For people worried about guns in our communities
The Arms Legislation Act was passed on 18th June 2020.
To be issued with a firearm it is required under the law to have a referee who, under the regulations, is to be a close family member and to have a second referee that, by law, must know the applicant well. The mad murderer behind the Christchurch Mosque attack was issued with a firearms license with two referees whose only contact had been in an internet chatroom and who live more than 1,000 miles away.
The Police Minister failed to answer questions about this essential matter and how it came to be. The 51 families of the victims deserve an answer, as do the 5 million New Zealanders, who were appalled by the Act.

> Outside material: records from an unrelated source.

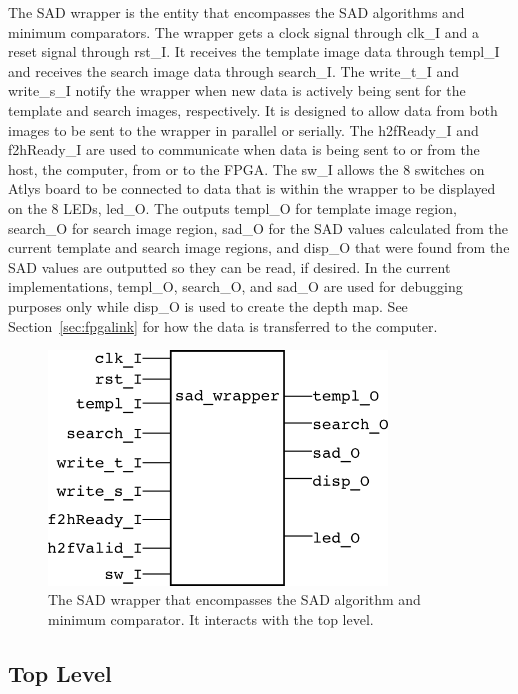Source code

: The SAD wrapper is the entity that encompasses the SAD algorithms and minimum comparators. The wrapper gets a clock signal through clk\_I and a reset signal through rst\_I. It receives the template image data through templ\_I and receives the search image data through search\_I. The write\_t\_I and write\_s\_I notify the wrapper when new data is actively being sent for the template and search images, respectively. It is designed to allow data from both images to be sent to the wrapper in parallel or serially. The h2fReady\_I and f2hReady\_I are used to communicate when data is being sent to or from the host, the computer, from or to the FPGA. The sw\_I allows the 8 switches on Atlys board to be connected to data that is within the wrapper to be displayed on the 8 LEDs, led\_O. The outputs templ\_O for template image region, search\_O for search image region, sad\_O for the SAD values calculated from the current template and search image regions, and disp\_O that were found from the SAD values are outputted so they can be read, if desired. In the current implementations, templ\_O, search\_O, and sad\_O are used for debugging purposes only while disp\_O is used to create the depth map. See Section~\ref{sec:fpgalink} for how the data is transferred to the computer.

\begin{figure}[h]
	\begin{center}
		\includegraphics[width=90mm]{figures/sad_wrapper_rtl.png}
		\captionfonts
		\caption{The SAD wrapper that encompasses the SAD algorithm and minimum comparator. It interacts with the top level.}
		\label{fig:sadWrapper_rtl}
	\end{center}
\end{figure}

\subsection{Top Level}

If we are to get our arms law correct, driven by the tragedy that occurred on 15th March with the Mosque attack, then we should know the facts of what went wrong before we completely rewrite the law for New Zealand’s 400,000 law-abiding gun users. If the Minister was prepared to answer the questions, we could ensure we get the law right, which would have proved to be a more sensible approach as opposed to rushing this law through.

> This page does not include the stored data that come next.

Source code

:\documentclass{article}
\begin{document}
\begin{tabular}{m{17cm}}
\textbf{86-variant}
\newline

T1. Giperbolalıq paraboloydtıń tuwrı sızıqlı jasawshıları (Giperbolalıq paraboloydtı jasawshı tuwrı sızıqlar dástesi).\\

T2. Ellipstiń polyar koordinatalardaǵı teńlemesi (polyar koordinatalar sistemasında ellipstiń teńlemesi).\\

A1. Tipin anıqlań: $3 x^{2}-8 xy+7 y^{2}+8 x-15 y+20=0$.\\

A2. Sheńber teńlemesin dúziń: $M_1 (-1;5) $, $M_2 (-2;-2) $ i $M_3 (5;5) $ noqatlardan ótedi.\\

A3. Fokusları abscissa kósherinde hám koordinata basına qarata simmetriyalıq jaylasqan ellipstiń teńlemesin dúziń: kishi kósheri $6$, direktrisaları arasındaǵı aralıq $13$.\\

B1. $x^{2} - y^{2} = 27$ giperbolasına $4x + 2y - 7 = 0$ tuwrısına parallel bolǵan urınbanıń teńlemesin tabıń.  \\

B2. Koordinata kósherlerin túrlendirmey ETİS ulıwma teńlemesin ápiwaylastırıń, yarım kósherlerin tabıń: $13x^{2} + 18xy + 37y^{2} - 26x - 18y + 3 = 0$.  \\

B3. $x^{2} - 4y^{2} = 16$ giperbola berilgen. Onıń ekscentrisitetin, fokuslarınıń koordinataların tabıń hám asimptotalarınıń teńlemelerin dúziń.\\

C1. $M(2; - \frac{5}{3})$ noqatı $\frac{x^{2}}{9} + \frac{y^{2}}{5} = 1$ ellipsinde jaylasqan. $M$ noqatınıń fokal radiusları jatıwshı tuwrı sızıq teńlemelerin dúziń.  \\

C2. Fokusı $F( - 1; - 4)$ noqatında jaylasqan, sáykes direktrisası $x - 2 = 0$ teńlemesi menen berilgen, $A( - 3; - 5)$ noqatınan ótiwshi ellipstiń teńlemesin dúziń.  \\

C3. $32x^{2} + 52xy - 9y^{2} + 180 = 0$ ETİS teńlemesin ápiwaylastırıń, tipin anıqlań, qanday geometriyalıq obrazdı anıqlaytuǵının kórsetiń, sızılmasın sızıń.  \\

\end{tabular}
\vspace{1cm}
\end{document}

If we truly wanted to make the best possible arms laws so madmen such as that individual cannot access firearms, then we need the answers to the basic questions that go to the heart of the matter that saw those 51 people cowardly killed and a further 40 seriously injured.
The first piece of legislation was brought to Parliament under urgency to deal with the gun buy-back and several other matters related to people owning firearms in our community. At that time, the Government gave us estimates of the number of those guns that were out in the community, of how the buy-back may achieve a reduction in this number. Following this, in recent times, the Police Minister then clearly stated that this would take the guns out of the hands of gangs. Unfortunately, the statistics tell us that’s not going to happen. We have an estimated 1.2 to 1.5 million guns in New Zealand society today, about 248,000 or 250,000 licensed gun owners and we had an estimated 240,000 guns that were to be acquired as part of the gun buy-back. We seem to have acquired around 65,000. Therefore, there could be almost 180,000 of these now illegal guns still in our community, in the hands of unlicensed people.

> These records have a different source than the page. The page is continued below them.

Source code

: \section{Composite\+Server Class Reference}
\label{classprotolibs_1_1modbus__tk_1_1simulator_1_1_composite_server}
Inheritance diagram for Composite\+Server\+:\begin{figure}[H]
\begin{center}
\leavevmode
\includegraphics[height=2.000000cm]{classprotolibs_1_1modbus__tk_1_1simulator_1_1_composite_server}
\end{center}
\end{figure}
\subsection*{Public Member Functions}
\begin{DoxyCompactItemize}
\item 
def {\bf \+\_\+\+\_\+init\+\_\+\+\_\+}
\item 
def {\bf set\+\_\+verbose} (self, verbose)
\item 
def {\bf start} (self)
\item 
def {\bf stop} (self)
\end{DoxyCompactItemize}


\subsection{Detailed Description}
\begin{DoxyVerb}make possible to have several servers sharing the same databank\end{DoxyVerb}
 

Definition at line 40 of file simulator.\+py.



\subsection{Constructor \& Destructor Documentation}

In the course of the first piece of legislation, we didn’t enable those who ran the gun buy-back to effectively buy back every gun of that type in New Zealand, which has created a massive challenge. This is one of the flaws that’s highlighted by this bill that shows frankly, this bill hasn’t got the background to do the job that it needed to do.
This piece of legislation puts a significant imposition on gun owners. The fact that the register has been delayed for three years is notable because we once had a register in New Zealand, which was disbanded for inefficiency. Although, in those days how you collected information was more difficult than today that information was likely much more secure. This is one of the greatest concerns that many submitters had when approaching Parliament to discuss the gun register. This worry surrounds the potential for that gun register to leak, consequently, this becomes a potential way for those people who shouldn’t have access to guns to get a hold of guns.
Nationals new Government
Congratulations to our new leader, Judith Collins, who will lead our strong team to election success. New Zealanders deserve an experienced and capable Government with the vision to get New Zealanders back to work – Only National can deliver that.
Last Friday, Judith Collins announced the largest infrastructure package in history. National’s Infrastructure Package will touch every community in New Zealand, reigniting our economy and creating thousands of jobs. National will spend $31 million on transport projects over the next decade, one of which, a four-lane expressway network connecting Whangārei, Auckland, Tauranga and Hamilton, that includes tunnels under the Brynderwyn and Kaimai mountain ranges. National would scrap the Governments current light rail plans and instead in 2026 begin construction on a heavy-rail line from Puhinui to the airport, which will later be extended to Onehunga. National will solve New Zealand’s congestion crisis with the biggest infrastructure programme in New Zealand’s history.